The umbrella `code-aware` feature alone adds no grammar crates (the
+0.02 MB drift is build-noise from a fresh recompile, not real code) —
it's a marker for downstream crates that want to feature-detect "any
code-aware grammar is on". Real cost arrives with the per-language
features, which gate `tree-sitter`, `tree-sitter-tags`, and the
language grammar crate behind `dep:` syntax.
### Cross-port byte-equivalence
When the same source file is ingested via chunkshop-py and chunkshop-rs,
the resulting chunks share identical `fqn` and `node_id` metadata. This
is enforced by:
- **Rust proptest** at `rust/chunkshop/tests/cross_port_proptest.rs`
(~1500 random cases per `cargo test`)
- **Python pytest** at `python/tests/chunkshop/test_rust_cross_port_parity.py`
(46 curated vectors, invokes the `fqn-cli` Rust binary as subprocess)

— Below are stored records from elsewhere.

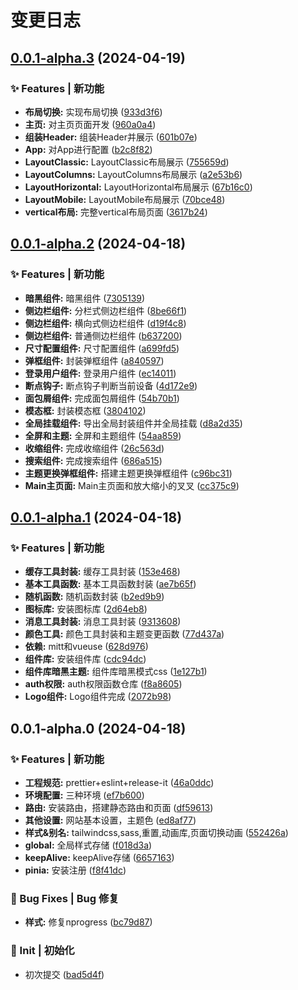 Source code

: # 变更日志

## [0.0.1-alpha.3](https://github.com/marioliu2001/vue3-nova-admin-mini-template/compare/0.0.1-alpha.2...0.0.1-alpha.3) (2024-04-19)


### ✨ Features | 新功能

* **布局切换:** 实现布局切换 ([933d3f6](https://github.com/marioliu2001/vue3-nova-admin-mini-template/commit/933d3f675e58ac444a68dd07900dcdfce371f94b))
* **主页:** 对主页页面开发 ([960a0a4](https://github.com/marioliu2001/vue3-nova-admin-mini-template/commit/960a0a42e4408cc68af90ce111a4c41df6c48cc9))
* **组装Header:** 组装Header并展示 ([601b07e](https://github.com/marioliu2001/vue3-nova-admin-mini-template/commit/601b07ea4d2813095de833065c3bcdb5816f3896))
* **App:** 对App进行配置 ([b2c8f82](https://github.com/marioliu2001/vue3-nova-admin-mini-template/commit/b2c8f827a9f8d18afe27e9cf0fb4c4d97f48575f))
* **LayoutClassic:** LayoutClassic布局展示 ([755659d](https://github.com/marioliu2001/vue3-nova-admin-mini-template/commit/755659ddd4386ba7bc654f4f1ceefff68c732d04))
* **LayoutColumns:** LayoutColumns布局展示 ([a2e53b6](https://github.com/marioliu2001/vue3-nova-admin-mini-template/commit/a2e53b6730b1f59711cbde6d943921fee772d0cd))
* **LayoutHorizontal:** LayoutHorizontal布局展示 ([67b16c0](https://github.com/marioliu2001/vue3-nova-admin-mini-template/commit/67b16c0bdd85967d921f33156488f99016628b46))
* **LayoutMobile:** LayoutMobile布局展示 ([70bce48](https://github.com/marioliu2001/vue3-nova-admin-mini-template/commit/70bce488f321bab9a760174639842753be9da16e))
* **vertical布局:** 完整vertical布局页面 ([3617b24](https://github.com/marioliu2001/vue3-nova-admin-mini-template/commit/3617b2449782ba564b9822fc7f5e88c9795f6518))

## [0.0.1-alpha.2](https://github.com/marioliu2001/vue3-nova-admin-mini-template/compare/0.0.1-alpha.1...0.0.1-alpha.2) (2024-04-18)


### ✨ Features | 新功能

* **暗黑组件:** 暗黑组件 ([7305139](https://github.com/marioliu2001/vue3-nova-admin-mini-template/commit/7305139e4d674ace895bb46e4ac37d750191fd0b))
* **侧边栏组件:** 分栏式侧边栏组件 ([8be66f1](https://github.com/marioliu2001/vue3-nova-admin-mini-template/commit/8be66f15ad09081f3995d56ddbabb9267288a6cb))
* **侧边栏组件:** 横向式侧边栏组件 ([d19f4c8](https://github.com/marioliu2001/vue3-nova-admin-mini-template/commit/d19f4c8483059f6b26c0170fd9eef4e786b6603c))
* **侧边栏组件:** 普通侧边栏组件 ([b637200](https://github.com/marioliu2001/vue3-nova-admin-mini-template/commit/b6372001d5cd3b7ccf249384e8a4c4e4c2544d9b))
* **尺寸配置组件:** 尺寸配置组件 ([a699fd5](https://github.com/marioliu2001/vue3-nova-admin-mini-template/commit/a699fd5071a4153ce7978879944cbab34427a1a3))
* **弹框组件:** 封装弹框组件 ([a840597](https://github.com/marioliu2001/vue3-nova-admin-mini-template/commit/a840597f63cd036b66703632b5355873552434a0))
* **登录用户组件:** 登录用户组件 ([ec14011](https://github.com/marioliu2001/vue3-nova-admin-mini-template/commit/ec14011e0784705df3b43bda04c1f7dc045dd7f3))
* **断点钩子:** 断点钩子判断当前设备 ([4d172e9](https://github.com/marioliu2001/vue3-nova-admin-mini-template/commit/4d172e9a51173cc8e85a389c15368d2bd184e3a0))
* **面包屑组件:** 完成面包屑组件 ([54b70b1](https://github.com/marioliu2001/vue3-nova-admin-mini-template/commit/54b70b1435589a0064ae5837db3173ec2cf9575e))
* **模态框:** 封装模态框 ([3804102](https://github.com/marioliu2001/vue3-nova-admin-mini-template/commit/38041022c2496a92d87d197bdb456b5ce1f246a3))
* **全局挂载组件:** 导出全局封装组件并全局挂载 ([d8a2d35](https://github.com/marioliu2001/vue3-nova-admin-mini-template/commit/d8a2d35596a13e6920360e30c2a565cedf550dcb))
* **全屏和主题:** 全屏和主题组件 ([54aa859](https://github.com/marioliu2001/vue3-nova-admin-mini-template/commit/54aa8592a05a5ed0e5618fba5e867af72622942e))
* **收缩组件:** 完成收缩组件 ([26c563d](https://github.com/marioliu2001/vue3-nova-admin-mini-template/commit/26c563dc0af1db7d34c96c155aeb5452a40d7089))
* **搜索组件:** 完成搜索组件 ([686a515](https://github.com/marioliu2001/vue3-nova-admin-mini-template/commit/686a515b3806ac0d7b44106fb6e17d9811358e93))
* **主题更换弹框组件:** 搭建主题更换弹框组件 ([c96bc31](https://github.com/marioliu2001/vue3-nova-admin-mini-template/commit/c96bc319a27adc73619a84fd6aef6ad18afc7b0a))
* **Main主页面:** Main主页面和放大缩小的叉叉 ([cc375c9](https://github.com/marioliu2001/vue3-nova-admin-mini-template/commit/cc375c93f18cc080383837024aa9fc45105d8576))

## [0.0.1-alpha.1](https://github.com/marioliu2001/vue3-nova-admin-mini-template/compare/0.0.1-alpha.0...0.0.1-alpha.1) (2024-04-18)


### ✨ Features | 新功能

* **缓存工具封装:** 缓存工具封装 ([153e468](https://github.com/marioliu2001/vue3-nova-admin-mini-template/commit/153e468f3334febc64c9af9e070b0547d0b69775))
* **基本工具函数:** 基本工具函数封装 ([ae7b65f](https://github.com/marioliu2001/vue3-nova-admin-mini-template/commit/ae7b65f081dc200d8b107306e941834490a00b24))
* **随机函数:** 随机函数封装 ([b2ed9b9](https://github.com/marioliu2001/vue3-nova-admin-mini-template/commit/b2ed9b96499047789b6631d8f40f67ddcfb79d62))
* **图标库:** 安装图标库 ([2d64eb8](https://github.com/marioliu2001/vue3-nova-admin-mini-template/commit/2d64eb8565b0608ad140d5f3b077e378a5fa527e))
* **消息工具封装:** 消息工具封装 ([9313608](https://github.com/marioliu2001/vue3-nova-admin-mini-template/commit/93136085cc1b2147fb4e313ec491e783429e278d))
* **颜色工具:** 颜色工具封装和主题变更函数 ([77d437a](https://github.com/marioliu2001/vue3-nova-admin-mini-template/commit/77d437a72d61ab4ce2aa22e379b5e309357be971))
* **依赖:** mitt和vueuse ([628d976](https://github.com/marioliu2001/vue3-nova-admin-mini-template/commit/628d9764e23846bfb92b715dd37e1e81797b0de2))
* **组件库:** 安装组件库 ([cdc94dc](https://github.com/marioliu2001/vue3-nova-admin-mini-template/commit/cdc94dc334d55cd09200572ed8e2562ec2230760))
* **组件库暗黑主题:** 组件库暗黑模式css ([1e127b1](https://github.com/marioliu2001/vue3-nova-admin-mini-template/commit/1e127b10b5068f500a921e44ce535a04209b5c9e))
* **auth权限:** auth权限函数仓库 ([f8a8605](https://github.com/marioliu2001/vue3-nova-admin-mini-template/commit/f8a860573ef0fd14ee8683d31f594bdbeff78d7b))
* **Logo组件:** Logo组件完成 ([2072b98](https://github.com/marioliu2001/vue3-nova-admin-mini-template/commit/2072b985f878e86652499d3cf64be8041e513299))

## 0.0.1-alpha.0 (2024-04-18)


### ✨ Features | 新功能

* **工程规范:** prettier+eslint+release-it ([46a0ddc](https://github.com/marioliu2001/vue3-nova-admin-mini-template/commit/46a0ddc6bdd82751613aea43f0ee4ae6b830ce14))
* **环境配置:** 三种环境 ([ef7b600](https://github.com/marioliu2001/vue3-nova-admin-mini-template/commit/ef7b6000acbd8d4ad148dadff8fa9bd2a7b814d4))
* **路由:** 安装路由，搭建静态路由和页面 ([df59613](https://github.com/marioliu2001/vue3-nova-admin-mini-template/commit/df59613e6db37a296d8563023b50526d13bda932))
* **其他设置:** 网站基本设置，主题色 ([ed8af77](https://github.com/marioliu2001/vue3-nova-admin-mini-template/commit/ed8af770c5b1c20d26b3026387a700bb7cf57476))
* **样式&别名:** tailwindcss,sass,重置,动画库,页面切换动画 ([552426a](https://github.com/marioliu2001/vue3-nova-admin-mini-template/commit/552426af58e55335a513aa29e6219ed79b5f87dd))
* **global:** 全局样式存储 ([f018d3a](https://github.com/marioliu2001/vue3-nova-admin-mini-template/commit/f018d3a07f5434e6eccf133368df96a690eb7042))
* **keepAlive:** keepAlive存储 ([6657163](https://github.com/marioliu2001/vue3-nova-admin-mini-template/commit/66571631ad7cd6e90f04952e74044ffd02e901f8))
* **pinia:** 安装注册 ([f8f41dc](https://github.com/marioliu2001/vue3-nova-admin-mini-template/commit/f8f41dc30b97eaeec01fd4529ea4ba5da6f0cd70))


### 🐛 Bug Fixes | Bug 修复

* **样式:** 修复nprogress ([bc79d87](https://github.com/marioliu2001/vue3-nova-admin-mini-template/commit/bc79d87e46d90b1e3bb5f8ab15367cd9e4bbabde))


### 🎉 Init | 初始化

* 初次提交 ([bad5d4f](https://github.com/marioliu2001/vue3-nova-admin-mini-template/commit/bad5d4fce5ff26aeb61a77fe77d5cd944f5aa480))
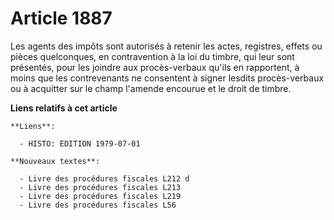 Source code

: # Article 1887

Les agents des impôts sont autorisés à retenir les actes, registres, effets ou pièces quelconques, en contravention à la loi
du timbre, qui leur sont présentés, pour les joindre aux procès-verbaux qu'ils en rapportent, à moins que les contrevenants
ne consentent à signer lesdits procès-verbaux ou à acquitter sur le champ l'amende encourue et le droit de timbre.

**Liens relatifs à cet article**

	**Liens**:

	  - HISTO: EDITION 1979-07-01

	**Nouveaux textes**:

	  - Livre des procédures fiscales L212 d
	  - Livre des procédures fiscales L213
	  - Livre des procédures fiscales L219
	  - Livre des procédures fiscales L56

Both gates run in CI on every PR.
### Syntax-error fallback
When tree-sitter returns an error-containing parse tree (mirroring Python's
`ast.parse → SyntaxError` check), or when the document's language can't be
detected from its extension, the chunker falls back to `sentence_aware` and
stamps `metadata.strategy = "symbol_aware_fallback"` with a
`fallback_reason` for observability.
### Should-have grammars status
`code-aware-go`, `code-aware-typescript`, `code-aware-javascript`, and
`code-aware-rust` feature flags exist in `Cargo.toml` and pull in their
respective grammar crates, but the per-language extractors are not yet
implemented. Pending [chunkshop#40](https://github.com/yonk-labs/chunkshop/issues/40)
(Python's tree-sitter migration for Go/TS/JS) — implementing them first in
Python keeps the cross-port equivalence contract intact.